How many lines in the material below include the string "Multi"? Answer with the number only.

>>>>

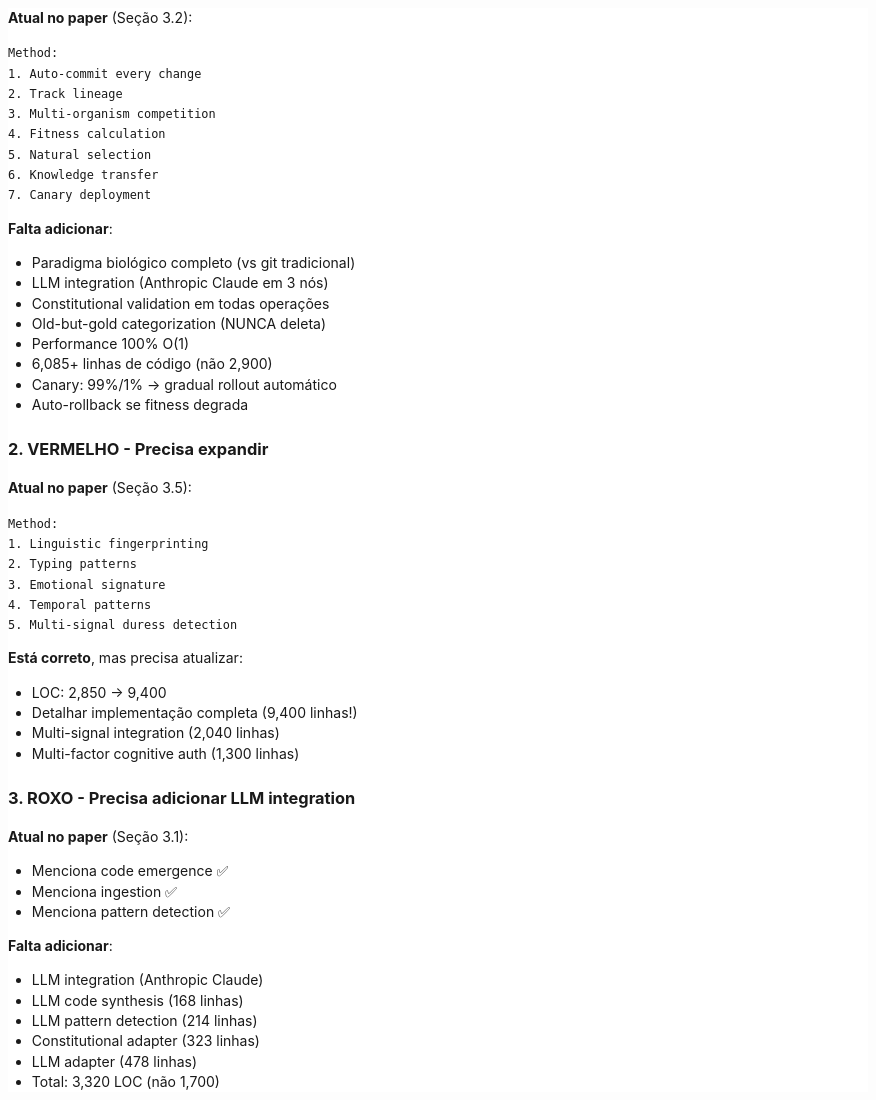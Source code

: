**Atual no paper** (Seção 3.2):
```
Method:
1. Auto-commit every change
2. Track lineage
3. Multi-organism competition
4. Fitness calculation
5. Natural selection
6. Knowledge transfer
7. Canary deployment
```

**Falta adicionar**:
- Paradigma biológico completo (vs git tradicional)
- LLM integration (Anthropic Claude em 3 nós)
- Constitutional validation em todas operações
- Old-but-gold categorization (NUNCA deleta)
- Performance 100% O(1)
- 6,085+ linhas de código (não 2,900)
- Canary: 99%/1% → gradual rollout automático
- Auto-rollback se fitness degrada

### 2. **VERMELHO - Precisa expandir**

**Atual no paper** (Seção 3.5):
```
Method:
1. Linguistic fingerprinting
2. Typing patterns
3. Emotional signature
4. Temporal patterns
5. Multi-signal duress detection
```

**Está correto**, mas precisa atualizar:
- LOC: 2,850 → 9,400
- Detalhar implementação completa (9,400 linhas!)
- Multi-signal integration (2,040 linhas)
- Multi-factor cognitive auth (1,300 linhas)

### 3. **ROXO - Precisa adicionar LLM integration**

**Atual no paper** (Seção 3.1):
- Menciona code emergence ✅
- Menciona ingestion ✅
- Menciona pattern detection ✅

**Falta adicionar**:
- LLM integration (Anthropic Claude)
- LLM code synthesis (168 linhas)
- LLM pattern detection (214 linhas)
- Constitutional adapter (323 linhas)
- LLM adapter (478 linhas)
- Total: 3,320 LOC (não 1,700)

<<<<

● Response to the exercise
4